Satu tahun yang lalu tepat saat seminggu sebelum upacara penetapan untuk memilih pasukan khusus di TNI angkatan darat Afran jatuh sakit. Kanker hati stadium awal. Sejak hari itu Afran sering keluar masuk rumah sakit dan cita citanya pupus. Semakin hari dia tidak bisa mengontrol emosinya hingga Afran mengalami depresi berat. Orang tua Afran sempat putus asa bagaimana cara menyembuhkan putra titipan Tuhan satu satunya itu. Mereka sudah membawa Afran keluar negeri namun hasilnya nihil hingga dia berakhir menjadi pasienku.

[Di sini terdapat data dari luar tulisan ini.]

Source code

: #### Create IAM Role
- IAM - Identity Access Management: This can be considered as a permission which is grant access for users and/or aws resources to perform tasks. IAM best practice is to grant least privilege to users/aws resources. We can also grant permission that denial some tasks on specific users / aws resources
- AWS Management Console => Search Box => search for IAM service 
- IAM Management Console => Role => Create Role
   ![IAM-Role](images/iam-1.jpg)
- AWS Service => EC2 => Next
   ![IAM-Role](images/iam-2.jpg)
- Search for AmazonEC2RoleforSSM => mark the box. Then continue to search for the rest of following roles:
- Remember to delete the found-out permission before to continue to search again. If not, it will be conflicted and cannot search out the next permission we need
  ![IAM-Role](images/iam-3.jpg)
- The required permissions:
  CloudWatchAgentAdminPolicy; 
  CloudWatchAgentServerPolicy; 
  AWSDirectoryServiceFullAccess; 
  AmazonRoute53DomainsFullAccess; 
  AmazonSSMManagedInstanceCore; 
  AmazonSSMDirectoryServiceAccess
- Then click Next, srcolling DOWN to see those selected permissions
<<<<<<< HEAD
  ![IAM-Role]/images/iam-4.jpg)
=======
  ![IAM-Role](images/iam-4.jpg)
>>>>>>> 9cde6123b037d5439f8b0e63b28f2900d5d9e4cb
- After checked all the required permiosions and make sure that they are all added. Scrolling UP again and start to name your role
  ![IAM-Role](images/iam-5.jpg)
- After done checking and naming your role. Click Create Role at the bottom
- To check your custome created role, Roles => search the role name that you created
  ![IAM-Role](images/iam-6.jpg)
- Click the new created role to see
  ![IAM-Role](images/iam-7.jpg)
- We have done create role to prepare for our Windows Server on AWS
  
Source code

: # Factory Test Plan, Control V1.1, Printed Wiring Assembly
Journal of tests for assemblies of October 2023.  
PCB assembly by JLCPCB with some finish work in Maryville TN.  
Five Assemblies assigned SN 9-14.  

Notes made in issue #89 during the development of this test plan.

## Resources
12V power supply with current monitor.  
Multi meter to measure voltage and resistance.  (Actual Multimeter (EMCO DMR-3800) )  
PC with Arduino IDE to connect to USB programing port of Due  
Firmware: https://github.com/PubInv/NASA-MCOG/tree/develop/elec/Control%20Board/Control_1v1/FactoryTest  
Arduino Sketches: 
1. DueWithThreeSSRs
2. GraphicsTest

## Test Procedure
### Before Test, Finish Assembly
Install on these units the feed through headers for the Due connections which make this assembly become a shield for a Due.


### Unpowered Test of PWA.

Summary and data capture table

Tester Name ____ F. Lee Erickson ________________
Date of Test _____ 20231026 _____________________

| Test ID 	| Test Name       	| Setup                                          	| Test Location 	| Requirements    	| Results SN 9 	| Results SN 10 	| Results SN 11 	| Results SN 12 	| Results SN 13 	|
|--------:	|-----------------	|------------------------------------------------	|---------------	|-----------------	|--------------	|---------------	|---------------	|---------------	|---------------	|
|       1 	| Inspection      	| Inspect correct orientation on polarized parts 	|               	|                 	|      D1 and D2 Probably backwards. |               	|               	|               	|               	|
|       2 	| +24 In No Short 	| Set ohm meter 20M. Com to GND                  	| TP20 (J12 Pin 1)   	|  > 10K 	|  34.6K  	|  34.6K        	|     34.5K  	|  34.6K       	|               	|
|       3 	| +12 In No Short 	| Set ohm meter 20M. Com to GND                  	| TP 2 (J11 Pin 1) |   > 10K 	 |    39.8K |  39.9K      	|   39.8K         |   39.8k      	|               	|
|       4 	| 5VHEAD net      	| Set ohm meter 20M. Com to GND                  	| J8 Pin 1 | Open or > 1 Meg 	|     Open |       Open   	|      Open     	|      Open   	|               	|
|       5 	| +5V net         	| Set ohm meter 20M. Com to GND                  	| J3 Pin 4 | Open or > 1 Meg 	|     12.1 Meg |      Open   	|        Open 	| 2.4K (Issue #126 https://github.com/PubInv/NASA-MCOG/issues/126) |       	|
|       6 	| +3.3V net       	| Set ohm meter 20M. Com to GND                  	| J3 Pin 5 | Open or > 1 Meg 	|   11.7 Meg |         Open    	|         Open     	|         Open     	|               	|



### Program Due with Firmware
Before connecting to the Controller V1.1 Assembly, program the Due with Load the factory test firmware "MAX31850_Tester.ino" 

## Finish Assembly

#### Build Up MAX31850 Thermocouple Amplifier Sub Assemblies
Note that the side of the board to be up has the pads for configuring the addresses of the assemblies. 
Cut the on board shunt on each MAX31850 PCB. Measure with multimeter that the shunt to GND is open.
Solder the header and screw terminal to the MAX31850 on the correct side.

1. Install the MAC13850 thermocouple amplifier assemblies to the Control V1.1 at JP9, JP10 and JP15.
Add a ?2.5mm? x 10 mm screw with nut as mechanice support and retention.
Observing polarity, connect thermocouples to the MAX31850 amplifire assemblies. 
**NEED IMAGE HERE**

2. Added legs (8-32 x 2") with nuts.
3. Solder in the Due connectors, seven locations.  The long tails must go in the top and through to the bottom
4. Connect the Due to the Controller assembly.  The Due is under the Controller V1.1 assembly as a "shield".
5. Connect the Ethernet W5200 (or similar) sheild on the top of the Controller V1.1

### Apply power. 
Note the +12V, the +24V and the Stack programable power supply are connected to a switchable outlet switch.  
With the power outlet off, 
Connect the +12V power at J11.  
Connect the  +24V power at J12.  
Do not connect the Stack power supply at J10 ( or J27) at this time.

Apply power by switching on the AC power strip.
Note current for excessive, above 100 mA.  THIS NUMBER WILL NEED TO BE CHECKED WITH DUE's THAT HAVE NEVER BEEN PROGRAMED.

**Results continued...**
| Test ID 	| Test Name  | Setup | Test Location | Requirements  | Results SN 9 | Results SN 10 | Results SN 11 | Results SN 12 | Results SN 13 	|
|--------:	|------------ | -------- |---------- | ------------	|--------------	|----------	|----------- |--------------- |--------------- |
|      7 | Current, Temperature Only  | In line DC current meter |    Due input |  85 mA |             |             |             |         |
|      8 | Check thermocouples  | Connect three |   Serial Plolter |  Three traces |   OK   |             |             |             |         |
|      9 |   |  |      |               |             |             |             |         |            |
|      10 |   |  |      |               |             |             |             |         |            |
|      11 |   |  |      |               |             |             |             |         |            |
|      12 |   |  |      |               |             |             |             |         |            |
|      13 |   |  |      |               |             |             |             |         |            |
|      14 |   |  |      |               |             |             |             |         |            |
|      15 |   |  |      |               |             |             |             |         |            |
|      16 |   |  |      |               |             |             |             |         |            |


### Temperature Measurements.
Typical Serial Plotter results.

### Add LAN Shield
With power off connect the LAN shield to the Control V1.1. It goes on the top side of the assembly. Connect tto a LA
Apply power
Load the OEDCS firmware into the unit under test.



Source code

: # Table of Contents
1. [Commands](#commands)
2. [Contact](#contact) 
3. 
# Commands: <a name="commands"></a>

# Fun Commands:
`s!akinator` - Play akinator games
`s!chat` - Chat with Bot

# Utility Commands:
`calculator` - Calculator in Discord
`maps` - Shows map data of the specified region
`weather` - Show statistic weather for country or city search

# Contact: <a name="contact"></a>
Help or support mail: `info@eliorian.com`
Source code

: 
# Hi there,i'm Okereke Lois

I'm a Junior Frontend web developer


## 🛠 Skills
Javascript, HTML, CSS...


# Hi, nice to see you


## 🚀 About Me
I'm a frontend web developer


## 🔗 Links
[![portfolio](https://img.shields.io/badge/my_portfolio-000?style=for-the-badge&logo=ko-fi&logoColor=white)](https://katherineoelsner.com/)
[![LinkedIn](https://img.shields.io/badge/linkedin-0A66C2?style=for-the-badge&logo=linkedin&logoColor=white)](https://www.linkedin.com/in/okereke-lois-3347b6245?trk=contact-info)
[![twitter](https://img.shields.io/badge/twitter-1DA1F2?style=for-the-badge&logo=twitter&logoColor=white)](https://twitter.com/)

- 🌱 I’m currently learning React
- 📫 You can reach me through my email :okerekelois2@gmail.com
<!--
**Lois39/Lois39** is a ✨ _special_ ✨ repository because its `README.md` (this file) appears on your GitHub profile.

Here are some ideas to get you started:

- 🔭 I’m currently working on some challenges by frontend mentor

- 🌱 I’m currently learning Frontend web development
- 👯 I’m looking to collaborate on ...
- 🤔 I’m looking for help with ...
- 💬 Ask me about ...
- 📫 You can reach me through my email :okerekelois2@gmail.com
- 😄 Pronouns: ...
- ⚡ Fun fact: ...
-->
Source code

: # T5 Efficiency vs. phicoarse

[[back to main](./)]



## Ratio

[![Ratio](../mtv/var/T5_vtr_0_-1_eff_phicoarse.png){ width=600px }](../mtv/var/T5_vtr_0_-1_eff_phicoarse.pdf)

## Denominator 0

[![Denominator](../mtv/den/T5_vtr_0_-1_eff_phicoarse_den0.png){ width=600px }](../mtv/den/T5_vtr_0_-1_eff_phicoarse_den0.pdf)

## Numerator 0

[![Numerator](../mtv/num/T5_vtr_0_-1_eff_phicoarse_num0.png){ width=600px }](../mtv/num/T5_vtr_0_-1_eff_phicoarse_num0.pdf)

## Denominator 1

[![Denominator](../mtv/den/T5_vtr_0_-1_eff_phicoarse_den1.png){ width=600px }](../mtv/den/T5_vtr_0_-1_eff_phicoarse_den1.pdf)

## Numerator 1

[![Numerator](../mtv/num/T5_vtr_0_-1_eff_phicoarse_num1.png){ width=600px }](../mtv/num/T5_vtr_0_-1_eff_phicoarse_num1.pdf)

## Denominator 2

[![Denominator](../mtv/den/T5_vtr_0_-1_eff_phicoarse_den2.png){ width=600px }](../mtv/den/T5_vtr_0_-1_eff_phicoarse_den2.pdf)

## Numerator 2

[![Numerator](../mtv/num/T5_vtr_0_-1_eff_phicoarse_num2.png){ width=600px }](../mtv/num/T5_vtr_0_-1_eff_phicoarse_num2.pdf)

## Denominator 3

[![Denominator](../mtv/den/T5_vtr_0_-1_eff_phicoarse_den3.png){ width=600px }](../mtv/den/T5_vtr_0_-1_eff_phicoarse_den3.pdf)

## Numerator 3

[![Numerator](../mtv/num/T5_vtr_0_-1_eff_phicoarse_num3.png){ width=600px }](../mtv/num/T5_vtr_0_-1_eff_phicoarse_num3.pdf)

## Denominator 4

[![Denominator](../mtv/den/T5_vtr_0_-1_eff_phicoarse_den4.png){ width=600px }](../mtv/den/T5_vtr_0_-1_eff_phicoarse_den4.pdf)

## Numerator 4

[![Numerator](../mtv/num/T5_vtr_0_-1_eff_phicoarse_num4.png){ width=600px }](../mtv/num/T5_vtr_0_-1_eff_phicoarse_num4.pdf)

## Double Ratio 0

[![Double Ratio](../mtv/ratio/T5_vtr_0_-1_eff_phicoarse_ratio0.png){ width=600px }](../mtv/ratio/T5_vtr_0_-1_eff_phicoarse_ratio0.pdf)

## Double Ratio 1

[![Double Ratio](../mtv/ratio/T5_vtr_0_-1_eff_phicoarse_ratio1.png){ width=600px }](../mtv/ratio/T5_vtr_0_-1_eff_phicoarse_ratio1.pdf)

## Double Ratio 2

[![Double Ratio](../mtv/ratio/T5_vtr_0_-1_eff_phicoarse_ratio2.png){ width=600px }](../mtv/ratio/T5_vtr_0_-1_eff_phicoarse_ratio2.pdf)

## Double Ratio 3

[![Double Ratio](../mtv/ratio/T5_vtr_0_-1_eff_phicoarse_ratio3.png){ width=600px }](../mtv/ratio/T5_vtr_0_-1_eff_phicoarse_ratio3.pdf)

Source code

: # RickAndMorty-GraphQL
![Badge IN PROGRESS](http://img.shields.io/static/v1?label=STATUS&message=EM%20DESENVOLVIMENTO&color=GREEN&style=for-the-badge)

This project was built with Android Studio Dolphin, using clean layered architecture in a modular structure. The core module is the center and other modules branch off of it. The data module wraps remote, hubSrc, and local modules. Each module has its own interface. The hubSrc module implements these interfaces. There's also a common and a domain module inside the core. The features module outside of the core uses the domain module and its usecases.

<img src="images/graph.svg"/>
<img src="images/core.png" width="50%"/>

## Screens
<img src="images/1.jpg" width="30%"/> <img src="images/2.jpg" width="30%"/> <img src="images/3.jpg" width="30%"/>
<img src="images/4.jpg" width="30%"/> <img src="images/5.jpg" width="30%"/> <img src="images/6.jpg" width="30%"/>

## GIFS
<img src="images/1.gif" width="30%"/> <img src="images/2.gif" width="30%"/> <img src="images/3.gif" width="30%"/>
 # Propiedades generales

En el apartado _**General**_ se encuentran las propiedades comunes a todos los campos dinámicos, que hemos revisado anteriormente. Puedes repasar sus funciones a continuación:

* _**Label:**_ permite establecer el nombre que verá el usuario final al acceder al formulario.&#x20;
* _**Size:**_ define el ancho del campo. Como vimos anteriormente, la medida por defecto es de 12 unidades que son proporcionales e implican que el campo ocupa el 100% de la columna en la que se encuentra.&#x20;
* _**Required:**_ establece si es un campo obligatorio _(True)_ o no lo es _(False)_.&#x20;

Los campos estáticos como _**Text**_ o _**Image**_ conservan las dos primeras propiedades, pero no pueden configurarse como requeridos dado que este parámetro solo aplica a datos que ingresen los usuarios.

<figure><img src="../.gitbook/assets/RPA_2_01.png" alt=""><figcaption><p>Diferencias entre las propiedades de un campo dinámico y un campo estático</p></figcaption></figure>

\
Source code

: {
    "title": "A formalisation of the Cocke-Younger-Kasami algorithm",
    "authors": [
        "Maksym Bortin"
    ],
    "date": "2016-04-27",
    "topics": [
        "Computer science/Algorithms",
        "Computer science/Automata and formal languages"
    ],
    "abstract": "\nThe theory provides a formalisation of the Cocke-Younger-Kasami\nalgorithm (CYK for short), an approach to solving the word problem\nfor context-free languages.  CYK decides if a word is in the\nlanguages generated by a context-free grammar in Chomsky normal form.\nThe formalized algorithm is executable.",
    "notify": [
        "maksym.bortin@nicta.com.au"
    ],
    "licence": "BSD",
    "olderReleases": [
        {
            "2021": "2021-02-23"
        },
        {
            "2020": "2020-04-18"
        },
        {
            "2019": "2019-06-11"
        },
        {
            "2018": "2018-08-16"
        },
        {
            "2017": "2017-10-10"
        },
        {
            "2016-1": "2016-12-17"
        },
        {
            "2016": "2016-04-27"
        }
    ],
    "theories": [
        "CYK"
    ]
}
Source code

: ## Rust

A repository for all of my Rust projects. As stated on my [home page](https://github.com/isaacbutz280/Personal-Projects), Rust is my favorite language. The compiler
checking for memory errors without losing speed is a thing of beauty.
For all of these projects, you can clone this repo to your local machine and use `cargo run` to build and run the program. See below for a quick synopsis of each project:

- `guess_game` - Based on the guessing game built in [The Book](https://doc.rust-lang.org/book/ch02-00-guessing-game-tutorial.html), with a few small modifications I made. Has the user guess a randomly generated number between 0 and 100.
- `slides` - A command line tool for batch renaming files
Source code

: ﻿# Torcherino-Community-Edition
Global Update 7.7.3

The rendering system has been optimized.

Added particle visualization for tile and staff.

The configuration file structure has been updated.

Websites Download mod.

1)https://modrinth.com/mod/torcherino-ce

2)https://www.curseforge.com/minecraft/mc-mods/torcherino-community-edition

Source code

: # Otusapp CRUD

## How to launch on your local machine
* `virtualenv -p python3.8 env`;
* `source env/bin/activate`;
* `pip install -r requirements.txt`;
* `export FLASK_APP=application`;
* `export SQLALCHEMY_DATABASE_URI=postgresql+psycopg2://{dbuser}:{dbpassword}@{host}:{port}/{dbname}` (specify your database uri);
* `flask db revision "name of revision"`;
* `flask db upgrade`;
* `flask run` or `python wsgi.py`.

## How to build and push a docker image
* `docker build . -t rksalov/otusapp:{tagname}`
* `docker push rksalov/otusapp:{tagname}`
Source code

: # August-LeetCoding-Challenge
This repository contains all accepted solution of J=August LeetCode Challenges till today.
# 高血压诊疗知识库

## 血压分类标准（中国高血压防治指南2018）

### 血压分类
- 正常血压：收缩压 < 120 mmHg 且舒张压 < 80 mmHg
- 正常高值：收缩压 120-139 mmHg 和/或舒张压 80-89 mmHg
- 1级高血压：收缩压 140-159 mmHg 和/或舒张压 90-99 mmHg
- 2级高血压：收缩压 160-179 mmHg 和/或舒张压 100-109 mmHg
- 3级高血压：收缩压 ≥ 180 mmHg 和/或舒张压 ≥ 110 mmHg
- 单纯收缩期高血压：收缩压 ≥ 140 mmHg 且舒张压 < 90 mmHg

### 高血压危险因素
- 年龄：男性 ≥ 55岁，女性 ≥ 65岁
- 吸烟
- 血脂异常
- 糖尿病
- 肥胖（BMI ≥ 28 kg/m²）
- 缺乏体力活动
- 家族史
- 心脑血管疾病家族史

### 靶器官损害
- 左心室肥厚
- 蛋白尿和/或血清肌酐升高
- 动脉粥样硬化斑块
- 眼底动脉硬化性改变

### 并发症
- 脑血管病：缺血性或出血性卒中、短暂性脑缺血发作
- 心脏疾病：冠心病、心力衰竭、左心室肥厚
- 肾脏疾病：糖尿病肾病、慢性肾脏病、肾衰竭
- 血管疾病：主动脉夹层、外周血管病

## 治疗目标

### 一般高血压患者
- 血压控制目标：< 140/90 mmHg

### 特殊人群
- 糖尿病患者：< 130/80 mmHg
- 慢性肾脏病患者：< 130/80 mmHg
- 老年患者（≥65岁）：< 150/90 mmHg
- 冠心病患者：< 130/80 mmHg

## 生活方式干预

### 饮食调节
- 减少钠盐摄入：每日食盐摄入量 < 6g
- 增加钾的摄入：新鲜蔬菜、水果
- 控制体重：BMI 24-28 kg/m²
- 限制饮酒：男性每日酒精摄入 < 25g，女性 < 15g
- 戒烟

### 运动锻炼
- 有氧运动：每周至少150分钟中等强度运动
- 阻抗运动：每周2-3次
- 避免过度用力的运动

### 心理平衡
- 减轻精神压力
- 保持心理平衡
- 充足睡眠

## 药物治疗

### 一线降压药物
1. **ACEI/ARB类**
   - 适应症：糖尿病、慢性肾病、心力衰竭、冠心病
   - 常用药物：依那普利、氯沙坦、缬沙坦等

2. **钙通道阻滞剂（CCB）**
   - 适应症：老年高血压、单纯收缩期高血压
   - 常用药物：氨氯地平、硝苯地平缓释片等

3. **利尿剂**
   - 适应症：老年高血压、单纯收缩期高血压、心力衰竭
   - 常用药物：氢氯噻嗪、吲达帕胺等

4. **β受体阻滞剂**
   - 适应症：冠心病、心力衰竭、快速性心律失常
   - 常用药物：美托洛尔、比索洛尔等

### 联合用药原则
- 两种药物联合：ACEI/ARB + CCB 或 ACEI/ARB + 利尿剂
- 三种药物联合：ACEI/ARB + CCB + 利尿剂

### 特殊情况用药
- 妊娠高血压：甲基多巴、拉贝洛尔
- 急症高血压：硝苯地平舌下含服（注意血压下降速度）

Alhamdulillah sekarang dia sudah pulih dan satu bulan yang lalu sudah bisa melakukan aktifitas hariannya di markas TNI angkatan darat.
“Naya. Terima kasih sudah merawatku selama ini. Berkatmu aku bisa menjadi pasukan angkatan kembali. Dan lihat sekarang..” dengan bangga Afran menunjukkan baju angkatannya padaku setelah check up tadi. “Aku menjadi anggota pasukan khusus disana. Terima kasih Dr. Naya yang baik.”
Aku tersenyum menanggapinya. “Iya Pak tentara Afran. Semoga kau bisa menjaga keutuhan dan keamanan negara ini.”
“Siap bu dokter.”
Aku tertawa saat Afran melakukan hormat bendera padaku. Kami meneruskan langkah keluar. Aku mengantarnya hingga ke lobi.
“Oh iya Naya. Sampaikan Salam dan terima kasih ku pada Marvell. Dia juga terlibat dalam proses penyembuhanku. Kalian adalah pasangan dokter yang hebat.”
“Baiklah akan aku sampaikan.”
Aku dan Marvell sama sama dokter yang beda keahlian dan tempat kerjanya. Marvell ada di rumah sakit sebagai dokter bedah yang aku sangat menyukainya saat dia berada diruang operasi saat menangani pasien. Entahlah aku hanya merasa apa yang dia lakukan sungguh mulia.
Pukul sembilan aku sudah siap menunggu Marvell menjemputku. Lima menit kemudian aku mendengar suara mesin mobil dan dengan senang hati aku menuruni tangga dan berjalan untuk membukakan pintu untuknya. Benar dugaanku kalau yang datang itu Marvell.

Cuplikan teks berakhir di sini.